Dataset overview [39]

3.2 Data preprocessing

In particular, data transformation and cleaning are crucial to our system because they provide us with a suitable and trustworthy dataset that we can use to train our deep learning model. Previously, we handled missing data by replacing them with mean or median values if their percentage was smaller than the total features, or by removing such entries. Subsequently, the dataset underwent normalization to ensure that every feature was of the same magnitude. This is an essential step in ensuring the effectiveness of deep learning algorithms. To get the majority of the feature values within a range of a normalized value of 0 and 1, we used rescaled formulas and normalization on the feature values. Additionally, the one-hot encoding approach was employed to convert category information into numerical characteristics that could be used by models.

The Network Intrusion Detection dataset [39] was used in this study. This dataset includes a wide variety of intrusions simulated in a military network environment, with each connection record containing 41 features. The dataset was preprocessed as follows:

  • Data Cleaning: missing values were handled, and irrelevant features were removed.

  • Normalization: feature scaling was applied to ensure all features contributed equally to the learning process.

  • Label Encoding: categorical features were converted into numerical format using one-hot encoding.

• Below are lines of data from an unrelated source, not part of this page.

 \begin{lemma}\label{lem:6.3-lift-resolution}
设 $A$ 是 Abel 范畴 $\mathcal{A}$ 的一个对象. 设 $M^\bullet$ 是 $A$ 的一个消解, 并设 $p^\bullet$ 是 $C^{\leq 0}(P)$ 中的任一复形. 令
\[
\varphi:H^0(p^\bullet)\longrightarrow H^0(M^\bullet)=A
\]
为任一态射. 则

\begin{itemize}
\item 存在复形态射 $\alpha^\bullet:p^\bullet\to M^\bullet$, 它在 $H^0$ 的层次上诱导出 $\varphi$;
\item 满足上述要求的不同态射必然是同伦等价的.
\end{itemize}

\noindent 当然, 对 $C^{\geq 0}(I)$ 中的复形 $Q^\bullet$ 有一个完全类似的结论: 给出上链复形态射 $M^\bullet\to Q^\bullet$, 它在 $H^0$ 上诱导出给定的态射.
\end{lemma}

  • Train-Test Split: the dataset was split into training (70%), validation (15%), and testing (15%) sets to evaluate the model performance.

3.3 Feature extraction

A key component of the effective Network Intrusion Detection System (NIDS) design process is feature extraction. To better monitor anomalous behavior, a collection of additional characteristics was built in this study by carefully gathering comprehensive network and host traffic data in relation to known features.

Traffic characteristics were derived from traffic traces since the network traffic was taken from unprocessed TCP/IP dump data. Each network connection was comprised of a source or destination IP address and was broken down into a sequence of TCP packets. 41 characteristics were used to characterize each connection. Therefore, the features were divided into the following categories: fundamental features, which allowed for the creation of properties such as duration, protocol type, service, and flag; content features that provide information about data content, such as the quantity of unsuccessful connection attempts and "hot" indicators that characterize actions akin to file access or shell prompts; time-based traffic features that recorded temporal aspects of network traffic, such as the quantity of connections to comparable hosts or services in a specific amount of time; and, lastly, host-based traffic features.

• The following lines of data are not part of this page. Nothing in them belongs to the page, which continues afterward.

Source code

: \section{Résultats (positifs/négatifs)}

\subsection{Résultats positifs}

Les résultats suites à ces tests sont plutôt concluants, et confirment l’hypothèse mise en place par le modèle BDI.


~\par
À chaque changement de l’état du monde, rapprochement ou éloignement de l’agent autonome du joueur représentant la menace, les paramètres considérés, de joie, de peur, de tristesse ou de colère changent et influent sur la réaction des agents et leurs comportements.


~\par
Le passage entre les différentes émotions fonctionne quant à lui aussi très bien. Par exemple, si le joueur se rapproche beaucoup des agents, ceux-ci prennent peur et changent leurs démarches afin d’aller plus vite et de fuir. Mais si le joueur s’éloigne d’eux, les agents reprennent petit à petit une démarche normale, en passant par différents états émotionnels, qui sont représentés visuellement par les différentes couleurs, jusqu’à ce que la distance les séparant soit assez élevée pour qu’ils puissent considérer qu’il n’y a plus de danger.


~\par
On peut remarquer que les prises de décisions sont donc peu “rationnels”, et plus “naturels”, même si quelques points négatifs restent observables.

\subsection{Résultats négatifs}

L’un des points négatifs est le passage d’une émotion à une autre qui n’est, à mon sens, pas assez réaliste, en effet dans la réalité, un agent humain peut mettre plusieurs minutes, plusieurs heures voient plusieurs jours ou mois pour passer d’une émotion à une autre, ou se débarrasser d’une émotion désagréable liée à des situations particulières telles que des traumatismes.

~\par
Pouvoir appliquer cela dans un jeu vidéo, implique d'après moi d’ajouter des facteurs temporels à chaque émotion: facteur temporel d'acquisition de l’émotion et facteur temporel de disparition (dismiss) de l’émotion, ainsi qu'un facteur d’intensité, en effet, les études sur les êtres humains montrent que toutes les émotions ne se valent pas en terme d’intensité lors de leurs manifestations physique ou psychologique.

System logs and user activity records are sources of information used in the host traffic features. System calls that recorded the order and frequency of system calls made by the host's processes; user actions that preserved information about log-ins, file operations, and changes to user privileges; and applications that tracked the actions within specific applications, like database transactions or Web server requests, were some of the features.

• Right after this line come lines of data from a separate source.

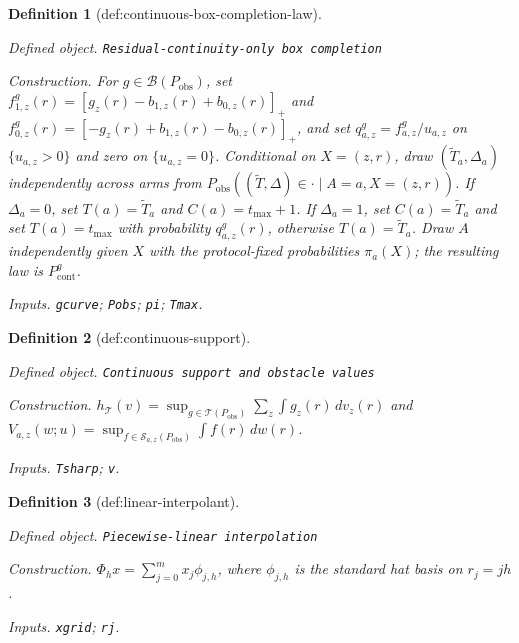 \documentclass{article}
\newtheorem{definition}{Definition}
\begin{document}
\begin{definition}[def:continuous-box-completion-law]\label{def:continuous-box-completion-law}
\par\smallskip\noindent\emph{Defined object.} \texttt{Residual-\allowbreak{}continuity-\allowbreak{}only box completion}
\par\smallskip\noindent\emph{Construction.} For \(g\in\mathcal B(P_{\mathrm{obs}})\), set \(f^g_{1,z}(r)=[g_z(r)-b_{1,z}(r)+b_{0,z}(r)]_+\) and \(f^g_{0,z}(r)=[-g_z(r)+b_{1,z}(r)-b_{0,z}(r)]_+\), and set \(q^g_{a,z}=f^g_{a,z}/u_{a,z}\) on \(\{u_{a,z}>0\}\) and zero on \(\{u_{a,z}=0\}\). Conditional on \(X=(z,r)\), draw \((\widetilde T_a,\Delta_a)\) independently across arms from \(P_{\mathrm{obs}}((\widetilde T,\Delta)\in\cdot\mid A=a,X=(z,r))\). If \(\Delta_a=0\), set \(T(a)=\widetilde T_a\) and \(C(a)=t_{\max}+1\). If \(\Delta_a=1\), set \(C(a)=\widetilde T_a\) and set \(T(a)=t_{\max}\) with probability \(q^g_{a,z}(r)\), otherwise \(T(a)=\widetilde T_a\). Draw \(A\) independently given \(X\) with the protocol-fixed probabilities \(\pi_a(X)\); the resulting law is \(P^g_{\mathrm{cont}}\).
\par\smallskip\noindent\emph{Inputs.} \texttt{gcurve}; \texttt{Pobs}; \texttt{pi}; \texttt{Tmax}.
\end{definition}

\begin{definition}[def:continuous-support]\label{def:continuous-support}
\par\smallskip\noindent\emph{Defined object.} \texttt{Continuous support and obstacle values}
\par\smallskip\noindent\emph{Construction.} \(h_{\mathcal T}(v)=\sup_{g\in\mathcal T(P_{\mathrm{obs}})}\sum_z\int g_z(r)\,dv_z(r)\) and \(V_{a,z}(w;u)=\sup_{f\in\mathcal S_{a,z}(P_{\mathrm{obs}})}\int f(r)\,dw(r)\).
\par\smallskip\noindent\emph{Inputs.} \texttt{Tsharp}; \texttt{v}.
\end{definition}

\begin{definition}[def:linear-interpolant]\label{def:linear-interpolant}
\par\smallskip\noindent\emph{Defined object.} \texttt{Piecewise-\allowbreak{}linear interpolation}
\par\smallskip\noindent\emph{Construction.} \(\Phi_h x=\sum_{j=0}^{m}x_j\phi_{j,h}\), where \(\phi_{j,h}\) is the standard hat basis on \(r_j=jh\).
\par\smallskip\noindent\emph{Inputs.} \texttt{xgrid}; \texttt{rj}.
\end{definition}
\end{document}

The integrated network and host traffic characteristics had a large dimensionality; therefore, feature space reduction and feature selection were done to increase the computational efficiency and performance of the model. There were characteristics with a high correlation coefficient, and the ones least significant to the identification of intrusions were eliminated using the correlation analysis approach. The dataset's dimensions were reduced while attempting to preserve as much variation as possible via the use of principal component analysis (PCA). The outcome of PCA was a collection of orthogonal components representing the dataset's characteristics. In addition, characteristics that are less crucial to the model at each stage were eliminated by applying model constructs using recursive feature elimination (RFE).

3.4 Deep learning model

The deep learning model's architecture was designed to exploit the network's layered structure and incoming traffic data. We used both convolutional neural networks (CNNs) and long short-term memory (LSTM) models to take advantage of their individual capabilities in analyzing image-based and sequential data, respectively. CNNs are excellent at extracting spatial aspects of the data. In terms of feature representation, the current model used CNN layers, which are extensively used in deep learning, to effectively learn and extract abstract characteristics from the raw input. Specifically, LSTM networks, which are a subtype of recurrent neural networks, are utilized to capture temporal relationships and sequential behavior in the network traffic data.

The purposeful use of both convolutional neural networks (CNNs) and long-short-term memory (LSTMs) was motivated by the following justifications: CNNs are particularly effective at learning topological properties in data, which is crucial for spotting complex patterns in the network traffic. LSTMs have a remarkable quality of processing sequential input and learning the connections between the sequences, which is highly beneficial for learning the dynamics of the events in the network. The hybrid model utilizes the features from both CNNs and LSTMs to develop a powerful framework that can efficiently recognize intrusions with the aid of both spatial and temporal properties. This architecture is capable of readily accepting the high dimensional and sequential properties of the network and host traffic data, thereby enhancing the detection rate and lowering false positives inside the model.

3.4.1 Model parameters

Table 2 summarizes the parameters used for the deep learning models in our study. This table includes details about the network architecture, hyperparameters, and training configurations. The parameters were carefully selected to optimize the performance of our intrusion detection system.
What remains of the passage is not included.